Librem 5 concern

Fellow software engineer here as well, and I have one question regarding your take on the pluses of open source software:

If OSS is so superior to proprietary programming efforts, than explain to me why proprietary software is consistently more polished, feature rich, and functional? Why if the collective efforts on a OSS project are so important, do those projects never really measure up to proprietary software? GIMP and Blender are two great examples. They are both excellent pieces of software, but try comparing them to industry leading software. (Photoshop and 3d Studio Max, for example) They don’t hold a candle to them based on feature set, usage, etc.

I know this might be a hard point to fathom by many of the more seasoned FOSS community but just because they’ve never used this software out of principle.

Think about it: If OSS software was really so much better than proprietary software, why wouldn’t the whole industry instantly switch to it?
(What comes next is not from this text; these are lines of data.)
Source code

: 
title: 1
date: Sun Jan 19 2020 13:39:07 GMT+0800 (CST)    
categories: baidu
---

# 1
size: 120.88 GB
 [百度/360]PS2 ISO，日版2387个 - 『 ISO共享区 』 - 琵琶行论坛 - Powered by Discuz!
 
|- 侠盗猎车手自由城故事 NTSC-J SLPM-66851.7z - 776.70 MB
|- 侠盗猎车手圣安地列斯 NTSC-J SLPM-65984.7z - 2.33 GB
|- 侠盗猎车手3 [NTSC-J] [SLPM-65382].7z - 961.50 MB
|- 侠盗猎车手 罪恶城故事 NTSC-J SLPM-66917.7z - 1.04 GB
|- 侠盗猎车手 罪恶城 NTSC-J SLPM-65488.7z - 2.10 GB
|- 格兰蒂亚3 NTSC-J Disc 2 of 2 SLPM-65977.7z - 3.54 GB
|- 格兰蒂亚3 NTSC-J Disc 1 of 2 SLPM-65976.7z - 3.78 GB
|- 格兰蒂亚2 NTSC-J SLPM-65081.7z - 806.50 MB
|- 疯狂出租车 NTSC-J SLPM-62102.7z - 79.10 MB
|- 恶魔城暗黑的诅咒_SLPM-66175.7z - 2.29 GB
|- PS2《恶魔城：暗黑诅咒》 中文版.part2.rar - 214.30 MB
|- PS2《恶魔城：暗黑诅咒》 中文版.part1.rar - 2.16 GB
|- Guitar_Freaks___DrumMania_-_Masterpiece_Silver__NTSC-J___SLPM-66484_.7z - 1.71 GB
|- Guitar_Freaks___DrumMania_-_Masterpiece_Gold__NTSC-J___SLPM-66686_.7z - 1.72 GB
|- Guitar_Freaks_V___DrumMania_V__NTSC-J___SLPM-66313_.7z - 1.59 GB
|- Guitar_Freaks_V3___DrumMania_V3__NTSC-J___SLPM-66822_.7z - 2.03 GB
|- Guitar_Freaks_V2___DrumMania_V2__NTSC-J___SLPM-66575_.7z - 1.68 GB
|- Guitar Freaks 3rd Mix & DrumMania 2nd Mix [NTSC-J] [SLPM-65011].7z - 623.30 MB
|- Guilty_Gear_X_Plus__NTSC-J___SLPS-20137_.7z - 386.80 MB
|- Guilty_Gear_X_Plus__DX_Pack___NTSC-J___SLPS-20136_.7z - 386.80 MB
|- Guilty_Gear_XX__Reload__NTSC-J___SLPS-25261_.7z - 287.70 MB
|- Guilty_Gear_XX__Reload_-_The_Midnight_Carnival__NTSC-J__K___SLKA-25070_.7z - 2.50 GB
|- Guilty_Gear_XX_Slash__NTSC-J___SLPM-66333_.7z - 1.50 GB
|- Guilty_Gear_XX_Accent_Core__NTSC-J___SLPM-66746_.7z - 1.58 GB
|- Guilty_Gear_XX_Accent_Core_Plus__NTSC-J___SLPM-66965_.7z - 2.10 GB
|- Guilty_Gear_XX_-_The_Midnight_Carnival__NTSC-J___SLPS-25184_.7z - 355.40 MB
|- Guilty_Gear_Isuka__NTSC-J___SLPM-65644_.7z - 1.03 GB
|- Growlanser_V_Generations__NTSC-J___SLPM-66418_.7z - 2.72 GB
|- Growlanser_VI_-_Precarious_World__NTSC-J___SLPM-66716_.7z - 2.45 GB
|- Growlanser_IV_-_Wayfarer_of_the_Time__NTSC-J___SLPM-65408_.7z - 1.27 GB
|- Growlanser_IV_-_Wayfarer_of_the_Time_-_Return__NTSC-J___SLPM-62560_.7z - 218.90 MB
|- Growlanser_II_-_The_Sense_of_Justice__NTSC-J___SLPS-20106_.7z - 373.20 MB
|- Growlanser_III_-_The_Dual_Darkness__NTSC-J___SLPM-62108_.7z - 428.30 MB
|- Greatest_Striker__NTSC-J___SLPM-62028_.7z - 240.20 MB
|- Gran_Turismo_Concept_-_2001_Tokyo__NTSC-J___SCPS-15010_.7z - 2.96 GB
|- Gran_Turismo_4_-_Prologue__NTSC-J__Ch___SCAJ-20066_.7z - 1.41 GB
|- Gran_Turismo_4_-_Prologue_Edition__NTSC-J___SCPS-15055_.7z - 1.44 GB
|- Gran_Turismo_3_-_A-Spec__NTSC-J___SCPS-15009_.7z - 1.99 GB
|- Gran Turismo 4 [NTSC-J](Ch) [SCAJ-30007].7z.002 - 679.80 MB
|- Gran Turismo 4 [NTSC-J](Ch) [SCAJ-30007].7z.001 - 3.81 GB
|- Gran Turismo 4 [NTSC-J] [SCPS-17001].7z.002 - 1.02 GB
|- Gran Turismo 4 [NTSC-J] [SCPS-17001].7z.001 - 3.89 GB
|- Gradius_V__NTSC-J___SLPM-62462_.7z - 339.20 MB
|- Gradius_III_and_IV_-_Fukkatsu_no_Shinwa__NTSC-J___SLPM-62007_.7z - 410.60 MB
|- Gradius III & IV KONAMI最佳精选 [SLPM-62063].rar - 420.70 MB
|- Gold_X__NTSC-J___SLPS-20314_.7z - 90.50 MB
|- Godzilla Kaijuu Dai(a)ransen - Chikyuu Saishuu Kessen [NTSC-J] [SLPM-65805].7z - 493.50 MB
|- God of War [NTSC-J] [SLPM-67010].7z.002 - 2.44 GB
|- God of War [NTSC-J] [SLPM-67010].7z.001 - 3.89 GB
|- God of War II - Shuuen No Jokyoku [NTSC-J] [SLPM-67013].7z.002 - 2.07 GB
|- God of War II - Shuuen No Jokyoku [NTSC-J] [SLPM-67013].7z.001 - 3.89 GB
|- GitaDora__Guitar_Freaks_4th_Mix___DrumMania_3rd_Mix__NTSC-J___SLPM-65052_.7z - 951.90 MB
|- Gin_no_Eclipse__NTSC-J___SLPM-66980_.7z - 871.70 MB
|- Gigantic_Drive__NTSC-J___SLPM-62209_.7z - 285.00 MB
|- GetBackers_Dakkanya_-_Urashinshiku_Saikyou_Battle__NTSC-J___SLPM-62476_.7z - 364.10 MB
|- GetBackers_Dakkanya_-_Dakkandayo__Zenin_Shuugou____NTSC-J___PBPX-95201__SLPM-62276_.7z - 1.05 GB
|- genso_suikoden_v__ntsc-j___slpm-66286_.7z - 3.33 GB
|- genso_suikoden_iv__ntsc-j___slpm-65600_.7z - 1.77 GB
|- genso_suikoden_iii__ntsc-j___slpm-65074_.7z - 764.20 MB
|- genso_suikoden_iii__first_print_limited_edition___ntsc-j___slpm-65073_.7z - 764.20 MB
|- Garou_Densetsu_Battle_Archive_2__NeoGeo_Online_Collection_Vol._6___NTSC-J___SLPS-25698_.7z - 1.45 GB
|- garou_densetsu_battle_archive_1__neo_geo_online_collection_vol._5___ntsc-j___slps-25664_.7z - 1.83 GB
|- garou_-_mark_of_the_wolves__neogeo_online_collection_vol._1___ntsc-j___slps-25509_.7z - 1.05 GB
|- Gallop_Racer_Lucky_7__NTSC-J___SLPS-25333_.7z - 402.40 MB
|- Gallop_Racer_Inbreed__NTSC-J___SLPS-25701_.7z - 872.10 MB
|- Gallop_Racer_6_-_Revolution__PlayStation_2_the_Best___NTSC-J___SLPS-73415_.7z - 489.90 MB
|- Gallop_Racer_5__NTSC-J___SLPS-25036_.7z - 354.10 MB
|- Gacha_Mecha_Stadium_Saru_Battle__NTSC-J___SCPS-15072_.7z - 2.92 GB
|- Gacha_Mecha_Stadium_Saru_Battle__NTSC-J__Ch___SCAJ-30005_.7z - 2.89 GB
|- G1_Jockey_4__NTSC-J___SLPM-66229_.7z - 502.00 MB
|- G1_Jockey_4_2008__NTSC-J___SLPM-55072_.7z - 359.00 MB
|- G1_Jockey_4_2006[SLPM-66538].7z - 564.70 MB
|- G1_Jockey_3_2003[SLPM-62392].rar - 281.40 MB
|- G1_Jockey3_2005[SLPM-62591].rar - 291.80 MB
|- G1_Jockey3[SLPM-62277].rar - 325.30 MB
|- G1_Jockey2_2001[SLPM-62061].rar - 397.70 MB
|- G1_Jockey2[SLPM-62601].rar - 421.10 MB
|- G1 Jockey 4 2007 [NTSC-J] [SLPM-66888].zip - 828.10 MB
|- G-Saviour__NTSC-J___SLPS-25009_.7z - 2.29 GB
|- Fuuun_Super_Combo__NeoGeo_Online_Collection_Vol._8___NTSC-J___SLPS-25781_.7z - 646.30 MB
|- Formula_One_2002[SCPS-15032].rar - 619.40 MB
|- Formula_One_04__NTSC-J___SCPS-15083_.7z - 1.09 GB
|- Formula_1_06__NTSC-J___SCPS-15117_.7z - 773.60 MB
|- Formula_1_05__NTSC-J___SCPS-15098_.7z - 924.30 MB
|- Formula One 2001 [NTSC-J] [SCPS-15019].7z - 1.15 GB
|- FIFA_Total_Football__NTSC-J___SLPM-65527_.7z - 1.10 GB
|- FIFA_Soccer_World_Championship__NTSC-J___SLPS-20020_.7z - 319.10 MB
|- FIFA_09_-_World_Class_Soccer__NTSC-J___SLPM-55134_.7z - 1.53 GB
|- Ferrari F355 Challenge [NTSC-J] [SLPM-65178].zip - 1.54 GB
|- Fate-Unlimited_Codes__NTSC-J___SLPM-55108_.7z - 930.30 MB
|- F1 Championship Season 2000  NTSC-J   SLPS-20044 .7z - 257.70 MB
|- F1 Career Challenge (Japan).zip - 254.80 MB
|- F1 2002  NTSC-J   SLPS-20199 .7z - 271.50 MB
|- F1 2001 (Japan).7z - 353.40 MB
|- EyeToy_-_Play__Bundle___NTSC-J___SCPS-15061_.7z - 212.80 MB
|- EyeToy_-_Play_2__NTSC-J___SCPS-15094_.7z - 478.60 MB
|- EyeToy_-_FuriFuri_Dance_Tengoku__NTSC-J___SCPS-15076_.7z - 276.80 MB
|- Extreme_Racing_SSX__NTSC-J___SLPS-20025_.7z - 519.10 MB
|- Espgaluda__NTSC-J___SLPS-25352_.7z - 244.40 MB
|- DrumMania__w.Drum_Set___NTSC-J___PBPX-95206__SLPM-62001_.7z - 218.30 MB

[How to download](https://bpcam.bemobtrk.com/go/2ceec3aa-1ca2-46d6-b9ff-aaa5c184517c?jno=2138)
They’d have every reason in the book to do that!!

OSS is not a clear cut better way of developing software and the reality of software development today is evidence of that.

Blender does infact hold a candle to other software, as not only is it free compared to the other products, but it does nearly everything those do and more in some cases (i mean at one point it literally had it’s own game engine in it too… and it’s used for much more than game models). And yes, photoshop still has more features, but it also has alot more money to go around compared to gimp or krita.

Photoshop has also been around much longer than Krita and even Gimp.

Further, there are plenty of areas that FOSS is ahead in terms of features, performance, and security. Not to mention it’s free. Your paying for other products, wheras you don’t need to pay a dime to use FOSS software.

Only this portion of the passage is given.